Jon Bouman to the Bouman Family

Title

Jon Bouman to the Bouman Family

Creator

Bouman, Jon Anthony, 1873-1958

Identifier

WWP23062

Date

1919 September 1

Description

Letter from Jon Bouman to his family.

Source

Gift of William C. and Evelina Suhler

Subject

Correspondence
Paris Peace Conference (1919-1920)

Contributor

Rachel Dark
Denise Montgomery

Language

English

Provenance

Evelina Suhler is the granddaughter of Jon Anthony Bouman and inherited the family collection of his letters from the years of World War I. She and her husband gave the letters to the Woodrow Wilson Presidential Library & Museum in 2013.

Text

13 Place de la Bourse
Paris Sept 1 .


Well, all-of yez –

That was a nice fat parcel I found on my desk on Friday, and with mothers cheerful letter I felt quite happy. The pictures were very much admired by the little Moroney girls whom I saw last Sunday – I had the great bulging letter in my pocket and I thought I must just show them. Little Sylvia Moroney is a very matter of fact person and she thought the cutting showing a man going into the bathroom and coming out wasn’t like me because “he had only one eyeglass and I had two.”

Betty’s picture of “Bolshie” is really quite good, but I also liked the dog and the vase of roses that Mary did.

Now I must tell you about my adventure on Friday. I went for a five hours walk through a wood and lost my way because the road I took became a path and then finally disappeared altogether so I struggled back through the under growth and tried another path that also stopped dead at a wire fence. Only I could see the wire mesh had been bent at the bottom as though someone had crept through, so I crept through too, and so I finally struck the right road and came to a little village. It was a very tiny place but it had lost four men in the war. Their names were on a bronze plate on the church wall; you see them everywhere. Owing to having lost my way I was late for lunch and there was no place to eat so I pushed on another half hour to another village called Bougival of which I sent you a postcard. This is a charming riverside village and I made at once for a restaurant. The lady was just doing her ironing as lunch time was long past, but she at once made me a very good lunch which I had out of doors in the front garden overlooking the river. The restaurant lady kept a lot of chickens and cats and dogs and they came all around me. It was a round table with four chairs around it. I sat on one and three great fat hens on the other three and one hen on the edge of the table trying to steal my bread. And the dog and a cat on each side. The lady called in a neighbor to look at the sight. She laughed and said “No, but, Monsieur! Did you ever see the like? Chase the beasts away, Monsieur!” But I said: “I shall do no such thing; they are my friends and they shall dine with me.” So they all got their bits and the chickens ate the grapeskins and I made them race for whole grapes rolling along the ground. What larks! The dog didn’t care for those, he wanted meat, and so did the cat.

This doesn’t look quite so funny as it was in reality; the hens haven’t come out quite properly!

[Drawing of Jon Bouman eating at the round table and chairs, with the chickens seated in the chairs and the dog and cat on the ground.]

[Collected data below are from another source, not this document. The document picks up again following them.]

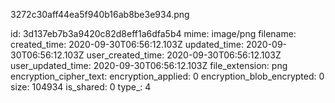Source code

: 3272c30aff44ea5f940b16ab8be3e934.png

id: 3d137eb7b3a9420c82d8eff1a6dfa5b4
mime: image/png
filename: 
created_time: 2020-09-30T06:56:12.103Z
updated_time: 2020-09-30T06:56:12.103Z
user_created_time: 2020-09-30T06:56:12.103Z
user_updated_time: 2020-09-30T06:56:12.103Z
file_extension: png
encryption_cipher_text: 
encryption_applied: 0
encryption_blob_encrypted: 0
size: 104934
is_shared: 0
type_: 4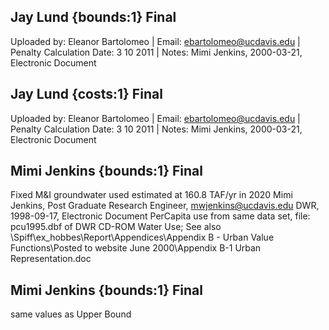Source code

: ## Jay Lund {bounds:1} Final
Uploaded by: Eleanor Bartolomeo | Email: ebartolomeo@ucdavis.edu | Penalty Calculation Date: 3 10 2011 |  Notes: 
Mimi Jenkins, 2000-03-21, Electronic Document

## Jay Lund {costs:1} Final
Uploaded by: Eleanor Bartolomeo | Email: ebartolomeo@ucdavis.edu | Penalty Calculation Date: 3 10 2011 |  Notes: 
Mimi Jenkins, 2000-03-21, Electronic Document

## Mimi Jenkins {bounds:1} Final
Fixed M&I groundwater used estimated at 160.8 TAF/yr in 2020
Mimi Jenkins, Post Graduate Research Engineer, mwjenkins@ucdavis.edu
DWR, 1998-09-17, Electronic Document
PerCapita use from same data set, file: pcu1995.dbf of DWR CD-ROM Water Use; See also \Spiff\ex_hobbes\Report\Appendices\Appendix B - Urban Value Functions\Posted to website June 2000\Appendix B-1 Urban Representation.doc

## Mimi Jenkins {bounds:1} Final
same values as Upper Bound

Afterwards, walking along the river I was caught in a fierce rainstorm but sheltered under a clump of four huge chestnut trees; very lucky they were there or else I would have been soaked! But I also had my umbrella.

I am just called away, so must stop. By the way, that drawing of Betty in the bath was good! She looks like a young giantess. I shall have to write to Bill separately later about him being “cross and stubborn” because of the heat. I never heard of such a thing!! Don’t forget to HUG mother, and many kisses allround from
Dad

Original Format

Letter

To

Bouman Family

Files

http://resources.presidentwilson.org/wp-content/uploads/2018/03/1919-09-01.pdf

Citation

Bouman, Jon Anthony, 1873-1958, “Jon Bouman to the Bouman Family,” 1919 September 1, WWP23062, Jon Anthony Bouman Collection, Woodrow Wilson Presidential Library & Museum, Staunton, Virginia.